原文入力:2012/10/03 22:42(4113字)

←ソウル、麻浦区(マポグ)、合井洞(ハプチョンドン)ホームプラス開店阻止に立ち上がった望遠洞(マンウォンドン)市場の商人ソ・ジョンネ(右側)氏が去る9月18日、合井駅前の座込みテントで同僚の商人と話を交わしている。 去る8月に始まった彼らのテント座り込みは2ヶ月近く過ぎた今も続いている。 リュ・ウジョン記者 wjryu@hani.co.kr

[経済民主化と私] ①市場商人ソ・ジョンネ氏

 経済民主化は財閥改革だけに限定されない。 憲法条項でも財閥の市場支配と経済力乱用を阻むだけでなく、国民経済全般の安定と適正な所得分配、多様な経済主導者間の調和を合わせる広い意味での経済民主化を規定している。 経済民主化はまた大統領選挙を控えた政界で交わされる‘彼らだけのイシュー’ではなく、中小商人、一般納税者、中小企業など各領域にあまねく絡まる‘私たち皆の課題’だ。 経済民主化の風が大規模流通資本の路地商圏侵犯を制御する‘武器’として活用されているところに見られるように、すでに‘私’の人生に影響を及ぼしていて、その流れはより大きくなるものと予想される。 6回の連載を通じて経済民主化の流れが私たちの生活をどのように変えていくのかを推し量ってみる。

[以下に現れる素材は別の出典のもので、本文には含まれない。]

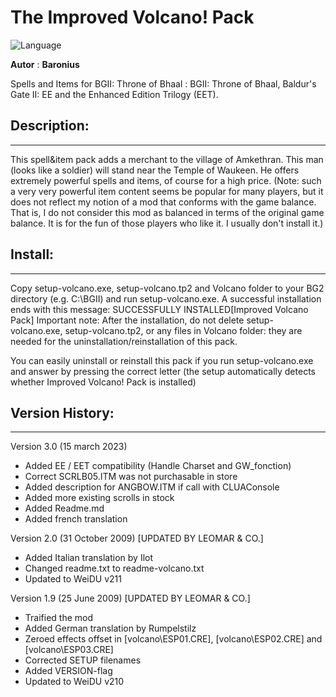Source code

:# The Improved Volcano! Pack

![Language](https://img.shields.io/static/v1?label=language&message=english%20%7C%20german%20%7C%20italian%20%7C%20russian%20%7C%20&color=informational)

**Autor** : **Baronius**

Spells and Items for BGII: Throne of Bhaal :
BGII: Throne of Bhaal, Baldur's Gate II: EE and the Enhanced Edition Trilogy (EET).


## Description:
------------

This spell&item pack adds a merchant to the village of Amkethran.
This man (looks like a soldier) will stand near the Temple of Waukeen.
He offers extremely powerful spells and items, of course for a high price. 
(Note: such a very very powerful item content seems be popular for many players,
but it does not reflect my notion of a mod that conforms with the game balance. 
That is, I do not consider this mod as balanced in terms of the original game balance.
It is for the fun of those players who like it. I usually don't install it.)


## Install:
--------

Copy setup-volcano.exe, setup-volcano.tp2 and Volcano folder
to your BG2 directory (e.g. C:\BGII) and run setup-volcano.exe.
A successful installation ends with this message:
SUCCESSFULLY INSTALLED[Improved Volcano Pack]
Important note:  After the installation, do not delete 
setup-volcano.exe, setup-volcano.tp2, or any files in Volcano folder:
they are needed for the uninstallation/reinstallation of this pack.

You can easily uninstall or reinstall this pack if you run setup-volcano.exe
and answer by pressing the correct letter (the setup automatically detects whether
Improved Volcano! Pack is installed)


## Version History:
----------------

Version 3.0 (15 march 2023)
- Added EE / EET compatibility (Handle Charset and GW_fonction)
- Correct SCRLB05.ITM was not purchasable in store
- Added description for ANGBOW.ITM if call with CLUAConsole
- Added more existing scrolls in stock
- Added Readme.md
- Added french translation

Version 2.0 (31 October 2009) [UPDATED BY LEOMAR & CO.]
- Added Italian translation by Ilot
- Changed readme.txt to readme-volcano.txt
- Updated to WeiDU v211

Version 1.9 (25 June 2009) [UPDATED BY LEOMAR & CO.]
- Traified the mod
- Added German translation by Rumpelstilz
- Zeroed effects offset in [volcano\ESP01.CRE], [volcano\ESP02.CRE] and [volcano\ESP03.CRE]
- Corrected SETUP filenames
- Added VERSION-flag
- Updated to WeiDU v210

大型マートに対抗した8ヶ月… "経済民主化とはこういうことでしょう"

望遠市場で衣料品店 20年
大型マートが暮らしを揺るがし
開店反対集会 先頭に立つ

 ‘合井洞ホームプラス絶対反対’という字句が書かれた薄緑色の‘闘争チョッキ’が今はよく似合っている。 集会現場で歌う‘あなたのための行進曲’もいつのまにか流行歌謡のように馴染んできた。 去る7ヶ月間にソウル、麻浦区(マポグ)望遠市場の商人ソ・ジョンネ(50)氏の人生は大きく変わった。 今は大型マートに対抗して生活の基盤を守ろうとする望遠市場商人の戦いを先頭に立って率いていて‘経済民主化’とか‘大型流通資本の貪欲’とか言う言葉を自然に口にしているが、少し前まで彼は毎日売り上げを上げるために忙しい平凡な衣料品店の主人だった。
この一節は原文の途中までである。